Goal: Gain full visibility into your existing technical debt while avoiding disruption to developer workflows. Aim to achieve 90% repository coverage within the first two weeks to ensure measurable success and clear progress benchmarks.

  • In this initial phase, focus on data collection by integrating the security tool into your CI/CD pipeline in a non-intrusive way.
  • Configuration: Set the tool to Fail Open using Audit Mode—logging all findings without notifying developers or blocking builds.
  • Action: Trigger scans on every code push or commit.
  • Outcome: The scanner logs all findings to a dashboard while allowing all builds to pass successfully, even if critical vulnerabilities are detected.

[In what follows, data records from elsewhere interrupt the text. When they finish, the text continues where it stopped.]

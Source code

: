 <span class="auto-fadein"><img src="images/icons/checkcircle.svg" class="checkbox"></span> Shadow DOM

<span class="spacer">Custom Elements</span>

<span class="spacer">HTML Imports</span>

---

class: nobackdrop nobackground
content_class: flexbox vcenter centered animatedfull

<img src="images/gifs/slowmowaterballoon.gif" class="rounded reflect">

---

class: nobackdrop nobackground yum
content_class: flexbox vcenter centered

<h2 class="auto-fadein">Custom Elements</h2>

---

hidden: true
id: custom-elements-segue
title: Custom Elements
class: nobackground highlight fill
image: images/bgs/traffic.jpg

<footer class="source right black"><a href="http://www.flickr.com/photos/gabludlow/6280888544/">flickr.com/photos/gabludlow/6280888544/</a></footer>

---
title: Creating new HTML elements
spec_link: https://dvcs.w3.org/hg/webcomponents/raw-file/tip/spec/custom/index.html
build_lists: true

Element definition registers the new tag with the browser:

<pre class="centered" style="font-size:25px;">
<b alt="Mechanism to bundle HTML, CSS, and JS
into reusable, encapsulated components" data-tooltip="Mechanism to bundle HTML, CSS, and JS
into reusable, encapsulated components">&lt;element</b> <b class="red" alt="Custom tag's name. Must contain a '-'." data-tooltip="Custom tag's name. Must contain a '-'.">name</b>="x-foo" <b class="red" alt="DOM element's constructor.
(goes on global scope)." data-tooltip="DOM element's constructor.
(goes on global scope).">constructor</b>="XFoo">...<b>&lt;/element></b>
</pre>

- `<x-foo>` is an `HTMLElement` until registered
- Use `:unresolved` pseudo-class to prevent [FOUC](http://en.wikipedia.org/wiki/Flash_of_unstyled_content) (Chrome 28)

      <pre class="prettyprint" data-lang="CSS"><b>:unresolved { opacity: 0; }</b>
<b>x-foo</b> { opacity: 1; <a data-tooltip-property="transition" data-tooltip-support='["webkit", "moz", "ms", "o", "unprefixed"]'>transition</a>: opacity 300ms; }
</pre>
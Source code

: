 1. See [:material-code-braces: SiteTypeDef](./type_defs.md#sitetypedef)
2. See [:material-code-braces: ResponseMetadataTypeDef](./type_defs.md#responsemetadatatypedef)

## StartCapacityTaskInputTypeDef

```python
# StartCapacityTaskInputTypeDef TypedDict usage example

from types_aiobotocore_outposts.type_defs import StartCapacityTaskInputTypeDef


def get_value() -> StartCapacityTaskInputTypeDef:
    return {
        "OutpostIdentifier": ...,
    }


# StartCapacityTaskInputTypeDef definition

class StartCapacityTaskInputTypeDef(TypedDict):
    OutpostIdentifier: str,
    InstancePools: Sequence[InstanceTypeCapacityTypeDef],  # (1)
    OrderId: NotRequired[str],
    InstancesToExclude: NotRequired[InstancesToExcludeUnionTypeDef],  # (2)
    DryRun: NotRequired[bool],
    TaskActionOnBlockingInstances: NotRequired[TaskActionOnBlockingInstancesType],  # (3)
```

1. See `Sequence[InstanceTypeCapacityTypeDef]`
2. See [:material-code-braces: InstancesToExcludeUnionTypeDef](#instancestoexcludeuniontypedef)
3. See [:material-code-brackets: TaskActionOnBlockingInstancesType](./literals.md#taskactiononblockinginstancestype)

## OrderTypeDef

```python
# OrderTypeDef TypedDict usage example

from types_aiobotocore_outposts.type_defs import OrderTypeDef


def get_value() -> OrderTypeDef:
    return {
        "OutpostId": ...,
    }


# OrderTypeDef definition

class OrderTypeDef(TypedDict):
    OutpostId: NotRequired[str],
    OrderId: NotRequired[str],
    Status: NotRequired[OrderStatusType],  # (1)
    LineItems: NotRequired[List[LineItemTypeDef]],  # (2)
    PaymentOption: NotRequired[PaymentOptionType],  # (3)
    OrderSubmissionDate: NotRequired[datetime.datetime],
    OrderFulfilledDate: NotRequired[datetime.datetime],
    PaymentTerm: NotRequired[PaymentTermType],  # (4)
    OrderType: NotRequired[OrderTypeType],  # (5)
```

💡 Pro Tip: Use this phase to carefully tune your scanner. If a specific rule (e.g., “Magic Numbers in Code”) triggers excessive noise (e.g., 500 times across repos), consider tuning or temporarily disabling it to focus on actionable issues before moving forward.

Why this matters: Establishing this “Safety Baseline” lets your security team understand the volume and nature of existing technical debt and refine rule configurations without impacting deployments.

Phase 2: Walk (Feedback & Education)

Goal: Provide developers with actionable, timely security feedback integrated into their everyday workflows, without blocking development progress.

  • Once noise is reduced, make findings visible to developers. Keep the tool in Fail Open mode, but switch to Notify Mode by enabling alerts.
  • Configuration: Integrate feedback into development tools such as Pull Request decoration (comments) or IDE plugins.
  • Outcome: Developers receive real-time security feedback in their code review process, e.g., “⚠️ High Severity: Hardcoded secret introduced on line 42.”

Developers can choose to fix the issue immediately or document false positives for resolution later.

Why this matters: This phase builds trust between security and developers. Security is seen as a collaborative guide, not a gatekeeper. Developers become accustomed to the tool’s presence and begin voluntarily fixing issues because the feedback loop is direct and actionable.

To reinforce these positive behaviors, encourage teams to celebrate early wins. Sharing quick success stories, such as the ‘first PR merged with zero High findings,’ builds momentum and nudges more developers toward voluntary fixes.

Phase 3: Run (Gating & Enforcement)

Goal: Prevent new high-risk vulnerabilities from reaching production by enforcing security gates.

  • After tuning and educating developers, activate Build Breakers or Quality Gates that enforce policies by blocking builds with critical issues.
  • Configuration: Set the tool to Fail Closed mode to stop builds with High and Critical severity vulnerabilities. Medium and low-severity issues remain as warnings to avoid excessive disruption.
  • Important nuance: Consider blocking only on new vulnerabilities introduced by the current changes (e.g., in the current PR), while tracking existing issues as backlog items to be remediated over time.
  • Outcome: If a developer introduces, for example, a critical SQL Injection vulnerability, the build fails and cannot be merged until fixed or a documented waiver is approved.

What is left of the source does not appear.